▶ **YOUR INSTRUCTIONS**
Repeat the entries exactly as they appear.

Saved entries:
- - - - - - -

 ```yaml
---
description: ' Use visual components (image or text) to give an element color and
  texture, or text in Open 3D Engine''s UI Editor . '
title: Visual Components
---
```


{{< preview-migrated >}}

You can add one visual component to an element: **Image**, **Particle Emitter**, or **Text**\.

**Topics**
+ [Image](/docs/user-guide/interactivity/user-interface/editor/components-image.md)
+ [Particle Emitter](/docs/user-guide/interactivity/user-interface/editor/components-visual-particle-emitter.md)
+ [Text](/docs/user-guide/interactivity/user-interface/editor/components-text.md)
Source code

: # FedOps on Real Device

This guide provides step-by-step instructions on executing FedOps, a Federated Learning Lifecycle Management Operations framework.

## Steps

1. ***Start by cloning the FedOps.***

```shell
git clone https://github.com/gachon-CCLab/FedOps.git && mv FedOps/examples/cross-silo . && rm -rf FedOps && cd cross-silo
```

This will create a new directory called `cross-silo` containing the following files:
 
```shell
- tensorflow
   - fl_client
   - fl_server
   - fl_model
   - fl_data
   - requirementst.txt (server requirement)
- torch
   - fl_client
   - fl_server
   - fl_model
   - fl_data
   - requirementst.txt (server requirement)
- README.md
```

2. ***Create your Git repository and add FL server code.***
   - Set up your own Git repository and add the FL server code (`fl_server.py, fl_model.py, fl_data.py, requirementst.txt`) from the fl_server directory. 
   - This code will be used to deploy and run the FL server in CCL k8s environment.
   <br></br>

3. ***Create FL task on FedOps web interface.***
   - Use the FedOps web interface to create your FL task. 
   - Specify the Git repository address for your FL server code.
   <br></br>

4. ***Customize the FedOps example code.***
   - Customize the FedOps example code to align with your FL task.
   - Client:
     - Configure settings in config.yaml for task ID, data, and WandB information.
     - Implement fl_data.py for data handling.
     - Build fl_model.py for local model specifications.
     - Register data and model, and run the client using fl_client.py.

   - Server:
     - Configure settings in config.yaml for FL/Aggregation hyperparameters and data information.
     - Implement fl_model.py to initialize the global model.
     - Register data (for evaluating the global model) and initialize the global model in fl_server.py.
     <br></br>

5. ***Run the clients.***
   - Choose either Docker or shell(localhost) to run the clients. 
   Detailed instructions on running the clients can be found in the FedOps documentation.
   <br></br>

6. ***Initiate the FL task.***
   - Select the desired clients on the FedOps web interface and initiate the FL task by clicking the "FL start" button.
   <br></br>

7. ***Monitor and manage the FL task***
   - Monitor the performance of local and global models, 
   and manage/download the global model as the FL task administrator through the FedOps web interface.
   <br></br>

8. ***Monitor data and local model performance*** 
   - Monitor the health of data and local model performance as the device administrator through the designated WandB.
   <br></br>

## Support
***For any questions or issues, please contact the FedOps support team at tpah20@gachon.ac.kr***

- - - - - - -

▶ **EXERCISE SOLUTION**
 ```yaml
---
description: ' Use visual components (image or text) to give an element color and
  texture, or text in Open 3D Engine''s UI Editor . '
title: Visual Components
---
```


{{< preview-migrated >}}

You can add one visual component to an element: **Image**, **Particle Emitter**, or **Text**\.

**Topics**
+ [Image](/docs/user-guide/interactivity/user-interface/editor/components-image.md)
+ [Particle Emitter](/docs/user-guide/interactivity/user-interface/editor/components-visual-particle-emitter.md)
+ [Text](/docs/user-guide/interactivity/user-interface/editor/components-text.md)
Source code

: # FedOps on Real Device

This guide provides step-by-step instructions on executing FedOps, a Federated Learning Lifecycle Management Operations framework.

## Steps

1. ***Start by cloning the FedOps.***

```shell
git clone https://github.com/gachon-CCLab/FedOps.git && mv FedOps/examples/cross-silo . && rm -rf FedOps && cd cross-silo
```

This will create a new directory called `cross-silo` containing the following files:
 
```shell
- tensorflow
   - fl_client
   - fl_server
   - fl_model
   - fl_data
   - requirementst.txt (server requirement)
- torch
   - fl_client
   - fl_server
   - fl_model
   - fl_data
   - requirementst.txt (server requirement)
- README.md
```

2. ***Create your Git repository and add FL server code.***
   - Set up your own Git repository and add the FL server code (`fl_server.py, fl_model.py, fl_data.py, requirementst.txt`) from the fl_server directory. 
   - This code will be used to deploy and run the FL server in CCL k8s environment.
   <br></br>

3. ***Create FL task on FedOps web interface.***
   - Use the FedOps web interface to create your FL task. 
   - Specify the Git repository address for your FL server code.
   <br></br>

4. ***Customize the FedOps example code.***
   - Customize the FedOps example code to align with your FL task.
   - Client:
     - Configure settings in config.yaml for task ID, data, and WandB information.
     - Implement fl_data.py for data handling.
     - Build fl_model.py for local model specifications.
     - Register data and model, and run the client using fl_client.py.

   - Server:
     - Configure settings in config.yaml for FL/Aggregation hyperparameters and data information.
     - Implement fl_model.py to initialize the global model.
     - Register data (for evaluating the global model) and initialize the global model in fl_server.py.
     <br></br>

5. ***Run the clients.***
   - Choose either Docker or shell(localhost) to run the clients. 
   Detailed instructions on running the clients can be found in the FedOps documentation.
   <br></br>

6. ***Initiate the FL task.***
   - Select the desired clients on the FedOps web interface and initiate the FL task by clicking the "FL start" button.
   <br></br>

7. ***Monitor and manage the FL task***
   - Monitor the performance of local and global models, 
   and manage/download the global model as the FL task administrator through the FedOps web interface.
   <br></br>

8. ***Monitor data and local model performance*** 
   - Monitor the health of data and local model performance as the device administrator through the designated WandB.
   <br></br>

## Support
***For any questions or issues, please contact the FedOps support team at tpah20@gachon.ac.kr***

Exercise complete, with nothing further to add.